Day said the video was an example of how people in the Middle East have powerfully impacted their society through their use of social media. 

Sabi Atteyih, a Madison resident who attended the talk, noted activists have to try to incorporate everyone and anyone, as the Egyptian revolutionary explained in her video.

“If one person can walk and has access [to other people], they need to walk next door and knock on the door and get people involved,” Atteyih said. “[They] need to do something.” 

Day also described the violence she observed in Egypt, including brutality, rape, torture and the sodomizing of prison inmates by prison guards.
In addition, she addressed a quality of fearlessness in citizens to stand up to the injustices they had experienced. 

The citizens were often women who helped spur non-violent resistance against government regimes through social media, Day added.

A specific example she drew upon was from the small country of Bahrain.
Bahrainian people effectively used social media such as Twitter, YouTube and Facebook to their advantage, she said. 

Day said citizens would also go online and start trending their own topics, tweeting at Oprah and other celebrities in hopes of receiving attention, an endeavor that was successful. She said because there were so many persistent protesters, they were able to obtain the help they needed. 

This sort of persistence is a lesson activists in the United States could learn from, Day said.

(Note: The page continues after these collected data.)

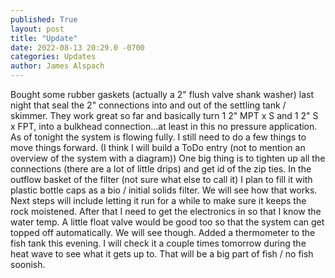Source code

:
 ```yaml
---
published: True
layout: post
title: "Update"
date: 2022-08-13 20:29.0 -0700
categories: Updates
author: James Alspach
---
```

Bought some rubber gaskets (actually a 2" flush valve shank washer) last night that seal the 2" connections into and out of the settling tank / skimmer. They work great so far and basically turn 1 2" MPT x S and 1 2" S x FPT, into a bulkhead connection...at least in this no pressure application.
As of tonight the system is flowing fully. 
I still need to do a few things to move things forward. (I think I will build a ToDo entry (not to mention an overview of the system with a diagram)) One big thing is to tighten up all the connections (there are a lot of little drips) and get id of the zip ties.
In the outflow basket of the filter (not sure what else to call it) I plan to fill it with plastic bottle caps as a bio / initial solids filter. We will see how that works.
Next steps will include letting it run for a while to make sure it keeps the rock moistened. After that I need to get the electronics in so that I know the water temp. A little float valve would be good too so that the system can get topped off automatically. We will see though.
Added a thermometer to the fish tank this evening. I will check it a couple times tomorrow during the heat wave to see what it gets up to. That will be a big part of fish / no fish soonish.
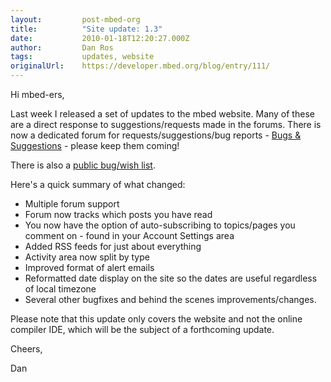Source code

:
 ```yaml
---
layout:         post-mbed-org
title:          "Site update: 1.3"
date:           2010-01-18T12:20:27.000Z
author:         Dan Ros
tags:           updates, website
originalUrl:    https://developer.mbed.org/blog/entry/111/
---
```


<p>Hi mbed-ers,</p>
<p>Last week I released a set of updates to the mbed website. Many of these
  are a direct response to suggestions/requests made in the forums. There
  is now a dedicated forum for requests/suggestions/bug reports - <a href="http://mbed.org/forum/bugs-suggestions/">Bugs &amp; Suggestions</a> -
  please keep them coming!</p>
<p>There is also a <a href="http://mbed.org/projects/tickets/report/6">public bug/wish list</a>.</p>
<p>Here&apos;s a quick summary of what changed:</p>
<ul>
  <li>Multiple forum support</li>
  <li>Forum now tracks which posts you have read</li>
  <li>You now have the option of auto-subscribing to topics/pages you comment
    on - found in your Account Settings area</li>
  <li>Added RSS feeds for just about everything</li>
  <li>Activity area now split by type</li>
  <li>Improved format of alert emails</li>
  <li>Reformatted date display on the site so the dates are useful regardless
    of local timezone</li>
  <li>Several other bugfixes and behind the scenes improvements/changes.</li>
</ul>
<p>Please note that this update only covers the website and not the online
  compiler IDE, which will be the subject of a forthcoming update.</p>
<p>Cheers,</p>
<p>Dan</p>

She noted there are still a lot of issues in the United States concerning racism, sexism and poverty that need to be addressed.

“A lot of things we like to pretend we’ve passed, we really haven’t,” Day said. 

She also thinks activists have the power to draw attention to injustices at home and abroad, similarly to the use of social media from the Bahrainians.

The only issue, she said, lies in the fact that U.S. injustices could require a fundamentally different approach.